■ Work to complete:
From the top of the records below down to the line containing "If an error is detected, a", reproduce every line exactly.

▼▼▼

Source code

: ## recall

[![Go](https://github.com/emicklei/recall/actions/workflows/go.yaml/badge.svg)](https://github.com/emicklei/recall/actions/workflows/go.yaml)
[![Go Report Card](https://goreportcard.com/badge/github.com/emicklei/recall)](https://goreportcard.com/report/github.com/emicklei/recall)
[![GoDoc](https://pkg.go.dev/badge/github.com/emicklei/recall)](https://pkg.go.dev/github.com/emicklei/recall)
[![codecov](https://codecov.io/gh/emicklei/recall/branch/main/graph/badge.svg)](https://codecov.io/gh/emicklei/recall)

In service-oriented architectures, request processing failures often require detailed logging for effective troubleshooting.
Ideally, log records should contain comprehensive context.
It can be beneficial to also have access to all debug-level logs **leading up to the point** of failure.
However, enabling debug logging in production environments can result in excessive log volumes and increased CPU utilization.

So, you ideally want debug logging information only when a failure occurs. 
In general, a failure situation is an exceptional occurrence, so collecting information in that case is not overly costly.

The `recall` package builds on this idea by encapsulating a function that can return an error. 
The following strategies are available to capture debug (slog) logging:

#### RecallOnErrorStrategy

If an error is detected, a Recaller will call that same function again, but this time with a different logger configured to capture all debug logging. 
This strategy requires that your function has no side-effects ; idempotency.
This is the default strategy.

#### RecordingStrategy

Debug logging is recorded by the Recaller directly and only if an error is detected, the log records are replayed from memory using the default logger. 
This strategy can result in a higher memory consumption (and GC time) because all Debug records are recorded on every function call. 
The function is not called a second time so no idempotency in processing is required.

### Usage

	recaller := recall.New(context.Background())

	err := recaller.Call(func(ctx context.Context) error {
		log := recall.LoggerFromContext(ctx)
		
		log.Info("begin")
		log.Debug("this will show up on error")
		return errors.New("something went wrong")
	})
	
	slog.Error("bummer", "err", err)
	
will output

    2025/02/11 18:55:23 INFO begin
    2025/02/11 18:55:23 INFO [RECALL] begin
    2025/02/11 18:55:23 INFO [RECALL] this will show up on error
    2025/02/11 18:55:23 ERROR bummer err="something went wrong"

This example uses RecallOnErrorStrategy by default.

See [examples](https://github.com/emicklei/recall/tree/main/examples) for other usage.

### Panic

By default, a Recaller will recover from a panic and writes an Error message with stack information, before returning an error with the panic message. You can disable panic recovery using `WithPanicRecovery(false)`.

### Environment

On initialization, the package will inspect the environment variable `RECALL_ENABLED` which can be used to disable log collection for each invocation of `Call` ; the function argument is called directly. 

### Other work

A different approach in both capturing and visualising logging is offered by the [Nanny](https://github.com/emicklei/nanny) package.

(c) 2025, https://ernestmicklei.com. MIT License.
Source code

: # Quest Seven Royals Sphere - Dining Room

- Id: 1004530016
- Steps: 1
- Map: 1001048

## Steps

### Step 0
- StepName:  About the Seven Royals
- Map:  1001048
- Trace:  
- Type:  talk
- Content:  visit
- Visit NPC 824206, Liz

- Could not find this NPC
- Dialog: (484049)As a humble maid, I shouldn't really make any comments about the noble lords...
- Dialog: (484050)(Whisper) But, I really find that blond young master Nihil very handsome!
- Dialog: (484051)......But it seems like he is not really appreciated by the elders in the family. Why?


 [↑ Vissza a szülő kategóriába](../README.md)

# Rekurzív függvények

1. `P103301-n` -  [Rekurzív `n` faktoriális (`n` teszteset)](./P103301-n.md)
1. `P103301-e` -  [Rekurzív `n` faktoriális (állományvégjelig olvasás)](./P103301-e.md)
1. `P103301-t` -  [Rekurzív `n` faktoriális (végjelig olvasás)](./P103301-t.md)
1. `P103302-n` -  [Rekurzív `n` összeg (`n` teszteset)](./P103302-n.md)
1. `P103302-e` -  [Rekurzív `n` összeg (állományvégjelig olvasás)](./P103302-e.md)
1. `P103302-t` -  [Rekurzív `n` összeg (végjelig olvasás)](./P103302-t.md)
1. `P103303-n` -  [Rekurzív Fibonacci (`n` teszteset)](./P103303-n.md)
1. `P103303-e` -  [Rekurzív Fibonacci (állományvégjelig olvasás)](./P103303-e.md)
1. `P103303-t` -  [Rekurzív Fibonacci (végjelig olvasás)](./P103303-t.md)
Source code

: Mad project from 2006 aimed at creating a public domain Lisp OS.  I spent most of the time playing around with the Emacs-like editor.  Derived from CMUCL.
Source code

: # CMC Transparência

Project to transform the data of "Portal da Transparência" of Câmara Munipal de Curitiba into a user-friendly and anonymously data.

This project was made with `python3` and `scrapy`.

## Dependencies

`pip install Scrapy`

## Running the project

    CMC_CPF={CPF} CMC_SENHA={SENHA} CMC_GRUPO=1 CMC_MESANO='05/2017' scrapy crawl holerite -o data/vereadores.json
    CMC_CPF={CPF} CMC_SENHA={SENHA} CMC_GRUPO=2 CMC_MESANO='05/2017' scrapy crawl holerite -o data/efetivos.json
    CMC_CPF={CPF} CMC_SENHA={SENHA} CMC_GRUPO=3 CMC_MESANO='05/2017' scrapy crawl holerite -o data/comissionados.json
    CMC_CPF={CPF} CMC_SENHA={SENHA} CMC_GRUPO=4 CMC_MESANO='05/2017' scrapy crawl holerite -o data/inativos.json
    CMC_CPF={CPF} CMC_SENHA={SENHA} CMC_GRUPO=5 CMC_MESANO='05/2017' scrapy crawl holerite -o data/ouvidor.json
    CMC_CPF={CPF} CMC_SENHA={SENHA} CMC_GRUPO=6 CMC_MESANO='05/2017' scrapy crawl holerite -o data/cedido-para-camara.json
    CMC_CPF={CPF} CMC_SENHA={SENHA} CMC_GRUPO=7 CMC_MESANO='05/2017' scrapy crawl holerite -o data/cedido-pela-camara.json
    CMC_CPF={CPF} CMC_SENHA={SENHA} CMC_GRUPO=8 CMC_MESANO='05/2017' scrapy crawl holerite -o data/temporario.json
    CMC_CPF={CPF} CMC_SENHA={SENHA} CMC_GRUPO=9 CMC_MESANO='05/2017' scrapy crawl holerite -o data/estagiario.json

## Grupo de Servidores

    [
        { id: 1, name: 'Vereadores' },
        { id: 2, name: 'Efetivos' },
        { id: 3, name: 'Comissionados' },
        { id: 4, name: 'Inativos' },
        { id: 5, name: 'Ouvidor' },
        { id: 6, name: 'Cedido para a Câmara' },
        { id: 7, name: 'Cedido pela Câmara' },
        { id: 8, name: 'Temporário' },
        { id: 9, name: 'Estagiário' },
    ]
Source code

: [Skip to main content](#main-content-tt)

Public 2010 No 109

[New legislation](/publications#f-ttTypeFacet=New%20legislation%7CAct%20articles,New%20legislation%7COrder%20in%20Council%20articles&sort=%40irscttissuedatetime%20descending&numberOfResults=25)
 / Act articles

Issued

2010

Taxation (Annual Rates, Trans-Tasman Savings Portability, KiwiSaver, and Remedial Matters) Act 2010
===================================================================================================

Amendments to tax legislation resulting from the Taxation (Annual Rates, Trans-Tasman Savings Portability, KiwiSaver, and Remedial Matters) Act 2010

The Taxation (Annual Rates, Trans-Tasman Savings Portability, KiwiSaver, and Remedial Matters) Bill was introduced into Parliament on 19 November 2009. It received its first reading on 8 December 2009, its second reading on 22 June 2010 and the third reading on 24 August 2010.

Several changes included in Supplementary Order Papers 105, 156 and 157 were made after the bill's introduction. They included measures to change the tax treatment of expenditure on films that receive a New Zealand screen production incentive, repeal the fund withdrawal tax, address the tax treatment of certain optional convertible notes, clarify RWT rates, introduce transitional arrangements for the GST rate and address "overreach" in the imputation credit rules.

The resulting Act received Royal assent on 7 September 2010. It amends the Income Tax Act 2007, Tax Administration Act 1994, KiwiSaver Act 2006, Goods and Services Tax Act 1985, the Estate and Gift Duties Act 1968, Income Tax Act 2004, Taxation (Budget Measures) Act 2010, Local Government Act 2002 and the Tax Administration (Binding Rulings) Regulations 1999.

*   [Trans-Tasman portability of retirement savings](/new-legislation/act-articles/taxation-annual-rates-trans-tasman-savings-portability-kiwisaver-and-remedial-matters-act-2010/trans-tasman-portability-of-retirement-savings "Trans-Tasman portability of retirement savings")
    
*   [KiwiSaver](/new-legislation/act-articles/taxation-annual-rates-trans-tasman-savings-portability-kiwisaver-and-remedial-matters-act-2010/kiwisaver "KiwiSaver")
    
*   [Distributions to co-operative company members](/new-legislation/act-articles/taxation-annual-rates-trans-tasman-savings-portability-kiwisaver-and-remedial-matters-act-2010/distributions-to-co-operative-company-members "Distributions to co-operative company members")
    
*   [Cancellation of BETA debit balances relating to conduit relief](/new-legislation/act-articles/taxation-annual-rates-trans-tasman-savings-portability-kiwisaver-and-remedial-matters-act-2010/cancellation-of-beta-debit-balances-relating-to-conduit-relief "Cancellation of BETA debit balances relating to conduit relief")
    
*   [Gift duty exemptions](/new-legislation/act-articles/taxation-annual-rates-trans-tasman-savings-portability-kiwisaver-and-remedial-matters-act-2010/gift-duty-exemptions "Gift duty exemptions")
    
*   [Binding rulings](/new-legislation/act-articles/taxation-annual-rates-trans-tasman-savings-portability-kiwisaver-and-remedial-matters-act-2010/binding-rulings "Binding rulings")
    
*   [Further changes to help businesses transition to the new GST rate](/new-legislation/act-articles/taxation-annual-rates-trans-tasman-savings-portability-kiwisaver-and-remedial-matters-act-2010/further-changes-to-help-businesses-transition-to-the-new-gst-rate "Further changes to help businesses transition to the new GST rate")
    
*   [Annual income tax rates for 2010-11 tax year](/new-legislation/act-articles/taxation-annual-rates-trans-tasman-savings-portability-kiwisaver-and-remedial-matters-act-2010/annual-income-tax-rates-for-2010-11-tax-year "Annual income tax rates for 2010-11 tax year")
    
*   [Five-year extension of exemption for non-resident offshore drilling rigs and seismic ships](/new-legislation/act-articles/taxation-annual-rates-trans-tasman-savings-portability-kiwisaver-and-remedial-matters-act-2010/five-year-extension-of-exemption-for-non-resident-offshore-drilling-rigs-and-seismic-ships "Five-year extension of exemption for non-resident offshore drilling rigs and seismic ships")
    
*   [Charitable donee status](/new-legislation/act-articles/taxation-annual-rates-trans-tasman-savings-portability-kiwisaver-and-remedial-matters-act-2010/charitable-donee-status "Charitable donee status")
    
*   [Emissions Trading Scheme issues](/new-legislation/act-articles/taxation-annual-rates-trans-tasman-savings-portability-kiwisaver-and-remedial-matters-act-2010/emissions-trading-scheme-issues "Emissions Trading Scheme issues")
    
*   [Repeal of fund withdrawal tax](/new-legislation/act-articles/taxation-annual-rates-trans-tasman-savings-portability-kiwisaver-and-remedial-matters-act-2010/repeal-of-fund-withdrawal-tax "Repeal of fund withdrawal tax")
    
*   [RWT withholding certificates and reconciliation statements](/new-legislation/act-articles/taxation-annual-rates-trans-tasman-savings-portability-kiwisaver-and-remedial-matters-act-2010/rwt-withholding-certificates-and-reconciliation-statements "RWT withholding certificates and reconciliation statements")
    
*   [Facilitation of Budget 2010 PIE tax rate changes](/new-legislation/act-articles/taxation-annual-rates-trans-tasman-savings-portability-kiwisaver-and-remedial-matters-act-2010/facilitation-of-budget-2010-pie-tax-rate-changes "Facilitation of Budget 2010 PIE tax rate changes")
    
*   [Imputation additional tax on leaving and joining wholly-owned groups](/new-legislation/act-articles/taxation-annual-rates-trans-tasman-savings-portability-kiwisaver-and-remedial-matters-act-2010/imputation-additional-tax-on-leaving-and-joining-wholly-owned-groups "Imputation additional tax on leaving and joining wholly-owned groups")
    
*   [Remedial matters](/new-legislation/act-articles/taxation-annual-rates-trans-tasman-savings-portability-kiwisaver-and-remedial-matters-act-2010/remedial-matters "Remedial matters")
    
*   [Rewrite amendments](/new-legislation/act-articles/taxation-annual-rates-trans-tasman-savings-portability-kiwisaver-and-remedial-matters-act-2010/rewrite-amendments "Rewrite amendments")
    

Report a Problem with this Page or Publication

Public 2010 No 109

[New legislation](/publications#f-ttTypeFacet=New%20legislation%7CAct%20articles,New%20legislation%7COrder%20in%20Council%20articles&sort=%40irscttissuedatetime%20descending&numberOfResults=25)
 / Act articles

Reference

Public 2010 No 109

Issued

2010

▲▲▲

■ Completed task:
Source code

: ## recall

[![Go](https://github.com/emicklei/recall/actions/workflows/go.yaml/badge.svg)](https://github.com/emicklei/recall/actions/workflows/go.yaml)
[![Go Report Card](https://goreportcard.com/badge/github.com/emicklei/recall)](https://goreportcard.com/report/github.com/emicklei/recall)
[![GoDoc](https://pkg.go.dev/badge/github.com/emicklei/recall)](https://pkg.go.dev/github.com/emicklei/recall)
[![codecov](https://codecov.io/gh/emicklei/recall/branch/main/graph/badge.svg)](https://codecov.io/gh/emicklei/recall)

In service-oriented architectures, request processing failures often require detailed logging for effective troubleshooting.
Ideally, log records should contain comprehensive context.
It can be beneficial to also have access to all debug-level logs **leading up to the point** of failure.
However, enabling debug logging in production environments can result in excessive log volumes and increased CPU utilization.

So, you ideally want debug logging information only when a failure occurs. 
In general, a failure situation is an exceptional occurrence, so collecting information in that case is not overly costly.

The `recall` package builds on this idea by encapsulating a function that can return an error. 
The following strategies are available to capture debug (slog) logging:

#### RecallOnErrorStrategy

If an error is detected, a Recaller will call that same function again, but this time with a different logger configured to capture all debug logging. 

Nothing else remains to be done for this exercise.